▶ _WHAT TO WORK ON_
Below are records; count the lines that hold the string "user" and give only the count.

+++ INPUT MATERIAL

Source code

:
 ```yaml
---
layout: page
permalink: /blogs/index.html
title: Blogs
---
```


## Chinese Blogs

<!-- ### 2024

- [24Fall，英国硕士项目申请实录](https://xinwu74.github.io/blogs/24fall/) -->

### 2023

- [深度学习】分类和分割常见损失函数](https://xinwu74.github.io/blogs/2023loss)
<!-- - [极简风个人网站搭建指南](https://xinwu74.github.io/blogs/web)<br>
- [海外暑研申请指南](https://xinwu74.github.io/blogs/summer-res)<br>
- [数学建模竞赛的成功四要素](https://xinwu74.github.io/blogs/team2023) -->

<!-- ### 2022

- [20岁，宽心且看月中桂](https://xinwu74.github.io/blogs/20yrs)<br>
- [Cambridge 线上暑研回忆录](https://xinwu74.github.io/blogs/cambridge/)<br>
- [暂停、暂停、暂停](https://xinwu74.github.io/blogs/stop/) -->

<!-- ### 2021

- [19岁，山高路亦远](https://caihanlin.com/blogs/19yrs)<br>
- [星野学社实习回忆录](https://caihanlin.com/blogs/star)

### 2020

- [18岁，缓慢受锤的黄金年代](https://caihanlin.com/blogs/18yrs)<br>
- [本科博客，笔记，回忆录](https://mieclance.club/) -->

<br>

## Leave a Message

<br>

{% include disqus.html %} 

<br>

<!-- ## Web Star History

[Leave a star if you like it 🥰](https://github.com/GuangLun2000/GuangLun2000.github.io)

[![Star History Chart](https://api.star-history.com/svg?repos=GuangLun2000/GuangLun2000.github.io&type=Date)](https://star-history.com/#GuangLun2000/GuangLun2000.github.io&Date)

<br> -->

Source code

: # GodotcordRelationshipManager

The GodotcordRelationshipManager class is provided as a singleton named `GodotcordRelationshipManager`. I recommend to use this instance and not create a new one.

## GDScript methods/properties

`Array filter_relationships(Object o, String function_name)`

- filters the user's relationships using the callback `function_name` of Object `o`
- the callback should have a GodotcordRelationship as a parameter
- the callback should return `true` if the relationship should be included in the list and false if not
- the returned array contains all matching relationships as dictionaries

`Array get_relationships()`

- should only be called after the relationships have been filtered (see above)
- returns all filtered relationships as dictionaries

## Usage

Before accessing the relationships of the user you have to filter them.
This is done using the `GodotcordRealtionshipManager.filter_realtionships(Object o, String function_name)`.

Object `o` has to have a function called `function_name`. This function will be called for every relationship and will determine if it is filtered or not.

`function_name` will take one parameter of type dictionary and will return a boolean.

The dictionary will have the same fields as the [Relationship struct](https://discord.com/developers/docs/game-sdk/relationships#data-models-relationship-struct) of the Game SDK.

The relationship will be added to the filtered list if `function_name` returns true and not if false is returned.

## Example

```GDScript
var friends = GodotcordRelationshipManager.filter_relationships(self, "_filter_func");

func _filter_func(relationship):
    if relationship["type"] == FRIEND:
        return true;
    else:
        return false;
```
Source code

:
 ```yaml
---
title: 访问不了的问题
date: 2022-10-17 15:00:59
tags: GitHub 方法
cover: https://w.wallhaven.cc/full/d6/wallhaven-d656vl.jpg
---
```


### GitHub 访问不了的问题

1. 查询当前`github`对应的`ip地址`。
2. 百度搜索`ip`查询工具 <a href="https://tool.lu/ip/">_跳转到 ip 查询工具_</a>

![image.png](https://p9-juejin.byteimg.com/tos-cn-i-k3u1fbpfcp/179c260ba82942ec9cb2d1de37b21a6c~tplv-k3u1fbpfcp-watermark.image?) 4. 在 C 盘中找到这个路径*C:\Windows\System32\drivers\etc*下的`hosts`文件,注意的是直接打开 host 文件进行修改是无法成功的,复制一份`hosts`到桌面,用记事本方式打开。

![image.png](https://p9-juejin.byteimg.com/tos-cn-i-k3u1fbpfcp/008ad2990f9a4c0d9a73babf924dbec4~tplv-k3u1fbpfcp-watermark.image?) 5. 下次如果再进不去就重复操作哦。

++++++

▶ _EXERCISE ANSWER_
2